Knight of Cups Blu-ray review
Rick lives in Hollywood as a screenwriter. On any given day or night, he’ll be cruising down the street in his convertible or partying on a rooftop lounge. It’s a life of money and glamour, of women and drink. But it all ends by morning and then Rick is alone.
Rick (Christian Bale, in his second pairing with Terrence Malick, more than a decade after playing John Rolfe in THE NEW WORLD) can have anything he wants and so he gets anything he wants. Still, his life within the palm trees is hollow.
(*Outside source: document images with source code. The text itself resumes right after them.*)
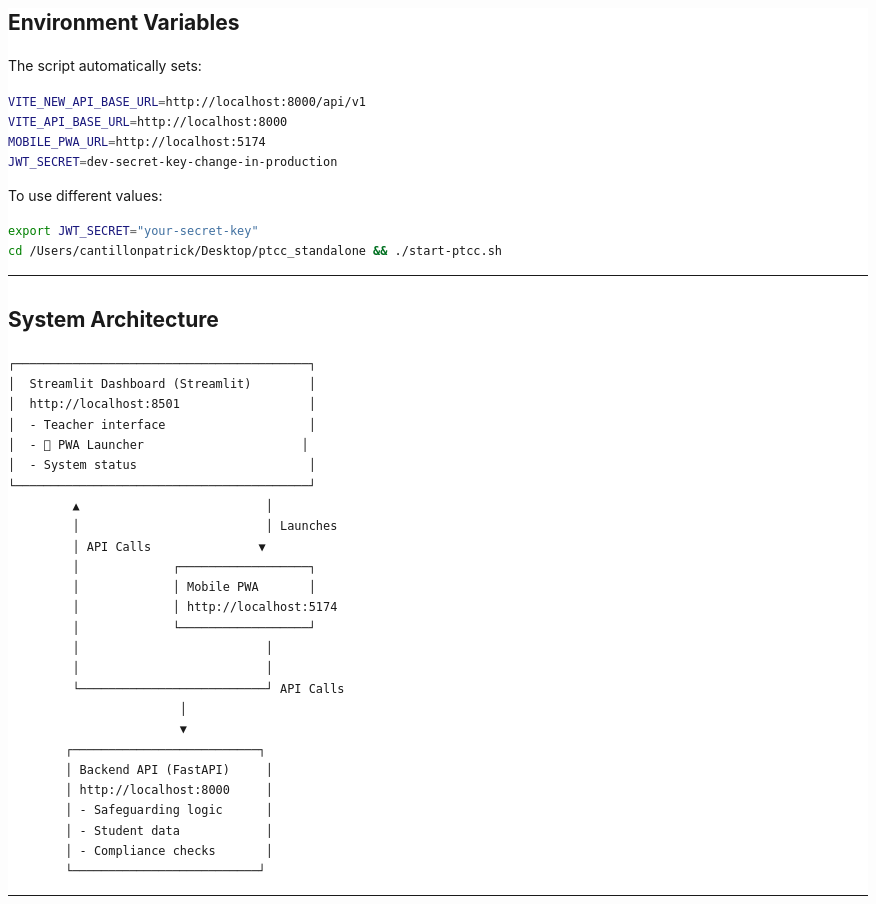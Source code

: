 
## Environment Variables

The script automatically sets:

```bash
VITE_NEW_API_BASE_URL=http://localhost:8000/api/v1
VITE_API_BASE_URL=http://localhost:8000
MOBILE_PWA_URL=http://localhost:5174
JWT_SECRET=dev-secret-key-change-in-production
```

To use different values:

```bash
export JWT_SECRET="your-secret-key"
cd /Users/cantillonpatrick/Desktop/ptcc_standalone && ./start-ptcc.sh
```

---

## System Architecture

```
┌─────────────────────────────────────────┐
│  Streamlit Dashboard (Streamlit)        │
│  http://localhost:8501                  │
│  - Teacher interface                    │
│  - 📱 PWA Launcher                      │
│  - System status                        │
└─────────────────────────────────────────┘
         ▲                          │
         │                          │ Launches
         │ API Calls               ▼
         │             ┌──────────────────┐
         │             │ Mobile PWA       │
         │             │ http://localhost:5174
         │             └──────────────────┘
         │                          │
         │                          │
         └──────────────────────────┘ API Calls
                        │
                        ▼
        ┌──────────────────────────┐
        │ Backend API (FastAPI)     │
        │ http://localhost:8000     │
        │ - Safeguarding logic      │
        │ - Student data            │
        │ - Compliance checks       │
        └──────────────────────────┘
```

---
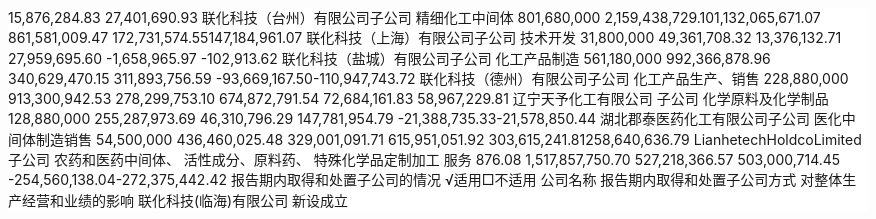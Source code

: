 15,876,284.83
27,401,690.93
联化科技（台州）有限公司子公司
精细化工中间体
801,680,000
2,159,438,729.101,132,065,671.07
861,581,009.47
172,731,574.55147,184,961.07
联化科技（上海）有限公司子公司
技术开发
31,800,000
49,361,708.32
13,376,132.71
27,959,695.60
-1,658,965.97
-102,913.62
联化科技（盐城）有限公司子公司
化工产品制造
561,180,000
992,366,878.96
340,629,470.15
311,893,756.59
-93,669,167.50-110,947,743.72
联化科技（德州）有限公司子公司
化工产品生产、销售
228,880,000
913,300,942.53
278,299,753.10
674,872,791.54
72,684,161.83
58,967,229.81
辽宁天予化工有限公司
子公司
化学原料及化学制品
128,880,000
255,287,973.69
46,310,796.29
147,781,954.79
-21,388,735.33-21,578,850.44
湖北郡泰医药化工有限公司子公司
医化中间体制造销售
54,500,000
436,460,025.48
329,001,091.71
615,951,051.92
303,615,241.81258,640,636.79
LianhetechHoldcoLimited
子公司
农药和医药中间体、
活性成分、原料药、
特殊化学品定制加工
服务
876.08
1,517,857,750.70
527,218,366.57
503,000,714.45
-254,560,138.04-272,375,442.42
报告期内取得和处置子公司的情况
√适用□不适用
公司名称
报告期内取得和处置子公司方式
对整体生产经营和业绩的影响
联化科技(临海)有限公司
新设成立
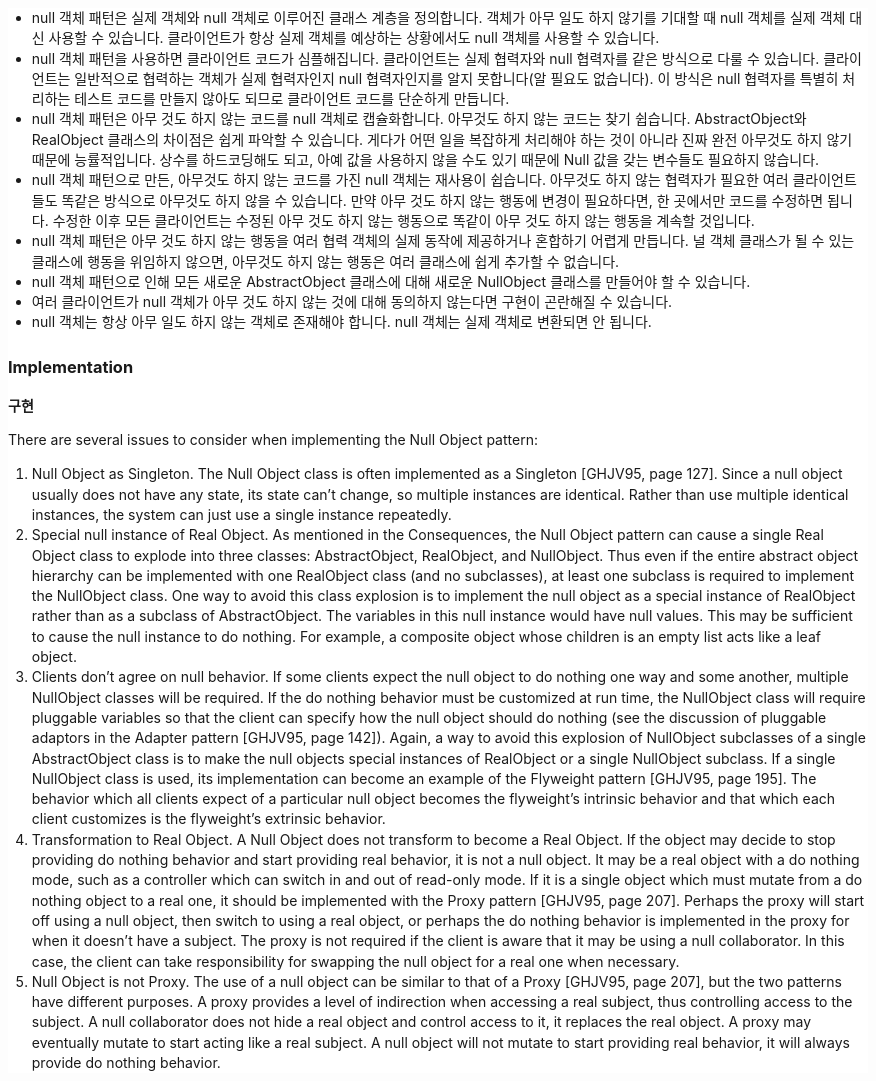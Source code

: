 
* null 객체 패턴은 실제 객체와 null 객체로 이루어진 클래스 계층을 정의합니다. 객체가 아무 일도 하지 않기를 기대할 때 null 객체를 실제 객체 대신 사용할 수 있습니다. 클라이언트가 항상 실제 객체를 예상하는 상황에서도 null 객체를 사용할 수 있습니다.
* null 객체 패턴을 사용하면 클라이언트 코드가 심플해집니다. 클라이언트는 실제 협력자와 null 협력자를 같은 방식으로 다룰 수 있습니다. 클라이언트는 일반적으로 협력하는 객체가 실제 협력자인지 null 협력자인지를 알지 못합니다(알 필요도 없습니다). 이 방식은 null 협력자를 특별히 처리하는 테스트 코드를 만들지 않아도 되므로 클라이언트 코드를 단순하게 만듭니다.
* null 객체 패턴은 아무 것도 하지 않는 코드를 null 객체로 캡슐화합니다. 아무것도 하지 않는 코드는 찾기 쉽습니다. AbstractObject와 RealObject 클래스의 차이점은 쉽게 파악할 수 있습니다. 게다가 어떤 일을 복잡하게 처리해야 하는 것이 아니라 진짜 완전 아무것도 하지 않기 때문에 능률적입니다. 상수를 하드코딩해도 되고, 아예 값을 사용하지 않을 수도 있기 때문에 Null 값을 갖는 변수들도 필요하지 않습니다. 
* null 객체 패턴으로 만든, 아무것도 하지 않는 코드를 가진 null 객체는 재사용이 쉽습니다. 아무것도 하지 않는 협력자가 필요한 여러 클라이언트들도 똑같은 방식으로 아무것도 하지 않을 수 있습니다. 만약 아무 것도 하지 않는 행동에 변경이 필요하다면, 한 곳에서만 코드를 수정하면 됩니다. 수정한 이후 모든 클라이언트는 수정된 아무 것도 하지 않는 행동으로 똑같이 아무 것도 하지 않는 행동을 계속할 것입니다.
* null 객체 패턴은 아무 것도 하지 않는 행동을 여러 협력 객체의 실제 동작에 제공하거나 혼합하기 어렵게 만듭니다. 널 객체 클래스가 될 수 있는 클래스에 행동을 위임하지 않으면, 아무것도 하지 않는 행동은 여러 클래스에 쉽게 추가할 수 없습니다. 
* null 객체 패턴으로 인해 모든 새로운 AbstractObject 클래스에 대해 새로운 NullObject 클래스를 만들어야 할 수 있습니다.
* 여러 클라이언트가 null 객체가 아무 것도 하지 않는 것에 대해 동의하지 않는다면 구현이 곤란해질 수 있습니다.
* null 객체는 항상 아무 일도 하지 않는 객체로 존재해야 합니다. null 객체는 실제 객체로 변환되면 안 됩니다.

### Implementation

**구현**

>
There are several issues to consider when implementing the Null Object pattern:
1. Null Object as Singleton. The Null Object class is often implemented as a Singleton [GHJV95, page 127]. Since a null object usually does not have any state, its state can’t change, so multiple instances are identical. Rather than use multiple identical instances, the system can just use a single instance repeatedly.
2. Special null instance of Real Object. As mentioned in the Consequences, the Null Object pattern can cause a single Real Object class to explode into three classes: AbstractObject, RealObject, and NullObject. Thus even if the entire abstract object hierarchy can be implemented with one RealObject class (and no subclasses), at least one subclass is required to implement the NullObject class. One way to avoid this class explosion is to implement the null object as a special instance of RealObject rather than as a subclass of AbstractObject. The variables in this null instance would have null values. This may be sufficient to cause the null instance to do nothing. For example, a composite object whose children is an empty list acts like a leaf object.
3. Clients don’t agree on null behavior. If some clients expect the null object to do nothing one way and some another, multiple NullObject classes will be required. If the do nothing behavior must be customized at run time, the NullObject class will require pluggable variables so that the client can specify how the null object should do nothing (see the discussion of pluggable adaptors in the Adapter pattern [GHJV95, page 142]). Again, a way to avoid this explosion of NullObject subclasses of a single AbstractObject class is to make the null objects special instances of RealObject or a single NullObject subclass. If a single NullObject class is used, its implementation can become an example of the Flyweight pattern [GHJV95, page 195]. The behavior which all clients expect of a particular null object becomes the flyweight’s intrinsic behavior and that which each client customizes is the flyweight’s extrinsic behavior.
4. Transformation to Real Object. A Null Object does not transform to become a Real Object. If the object may decide to stop providing do nothing behavior and start providing real behavior, it is not a null object. It may be a real object with a do nothing mode, such as a controller which can switch in and out of read-only mode. If it is a single object which must mutate from a do nothing object to a real one, it should be implemented with the Proxy pattern [GHJV95, page 207]. Perhaps the proxy will start off using a null object, then switch to using a real object, or perhaps the do nothing behavior is implemented in the proxy for when it doesn’t have a subject. The proxy is not required if the client is aware that it may be using a null collaborator. In this case, the client can take responsibility for swapping the null object for a real one when necessary.
5. Null Object is not Proxy. The use of a null object can be similar to that of a Proxy [GHJV95, page 207], but the two patterns have different purposes. A proxy provides a level of indirection when accessing a real subject, thus controlling access to the subject. A null collaborator does not hide a real object and control access to it, it replaces the real object. A proxy may eventually mutate to start acting like a real subject. A null object will not mutate to start providing real behavior, it will always provide do nothing behavior.

[pdf]: https://www.cs.oberlin.edu/~jwalker/refs/woolf.ps
[^clean]: 클린 소프트웨어. CHAPTER 17. 245쪽.
[^fowler0]: 리팩토링. Null 검사를 널 객체에 위임. 310쪽.
[^kent-null-object]: 테스트 주도 개발. 30장. 274쪽.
He wonders, “Where did I go wrong?” And then, in eight chapters, he allows himself to explore the answer to that question.
He has affairs with a free-spirit (Imogen Poots, SHE’S FUNNY THAT WAY), a model (Freida Pinto), a stripper (Teresa Palmer, KILL ME THREE TIMES) and a stranger (Natalie Portman, THOR: THE DARK WORLD). He struggles to bond with his brother (Wes Bentley, FINAL GIRL) and his father (Brian Dennehy, THE BIG YEAR). He isolates his wife (Cate Blanchett, CAROL). He wastes time with a wealthy player (Antonio Banderas, THE EXPENDABLES 3).
Where did Rick go wrong? This could be discussed and analyzed, sure, but it almost doesn’t seem worth it. That’s not because the film is so deep that it transcends the central question. It’s because the film is so empty. And as much as the screenplay tries to be deeply philosophical, it all comes off so phony (“All those years, living the life of someone I didn’t even know…”), with at least some of the blame going to the voiceovers, delivered in hushes as if the studio was paying by the decibel.
This is all part of Terrence Malick’s trademarks, which were much more subtle up until his latest phase began. Since 2011’s THE TREE OF LIFE, Malick has made his films all look and sound more or less the same. Obviously there is much difference in the landscapes of Hollywood (KNIGHT OF CUPS), Oklahoma (TO THE WONDER) and Texas (THE TREE OF LIFE), but Malick has employed shoe-level handheld shots, images of people standing in fields/by the ocean and sporadically topsy-turvy camerawork almost relentlessly to depict these worlds.
Each of Malick’s films is gorgeous (he has worked exclusively with Emmanuel Lubezki since 2005’s THE NEW WORLD), a point hard to deny by even his most disdainful haters. KNIGHT OF CUPS is no exception. But the film would work better and have more shape without the distractions and possibly on mute, allowing the characters to somehow be more interesting.
It might be unjust to tack blame on Terrence Malick for making a Terrence Malick film. But it is fair to be disappointed that he’s switched to autopilot. His best film of this latest phase (and one of his greatest overall), the mesmerizingly beautiful THE TREE OF LIFE, was a quiet wave of genius. His latest dives headfirst into the shallow end.
Video: 2.35:1 in 1080p with MPEG-4 AVC codec. It should be no surprise that this high-definition presentation is a stunning one, adding further dimension and life to Emmanuel Lubezki’s cinematography. Additionally, textures are nice, colors are strong and locations are wonderfully detailed.
Audio: English DTS-HD Master Audio 5.1; Spanish DTS Digital Surround 5.1. Subtitles in English and Spanish. The balance between dialogue, voiceover and effects is excellent, fully supporting Malick’s intentions.
The Making of KNIGHT OF CUPS (16:02): Several cast members (including Christian Bale, Natalie Portman, Antonio Banderas, Imogen Poots and more), discuss working with Terrence Malick, the unconventional style of the film, improvisation and more. Included are clips and on-set footage.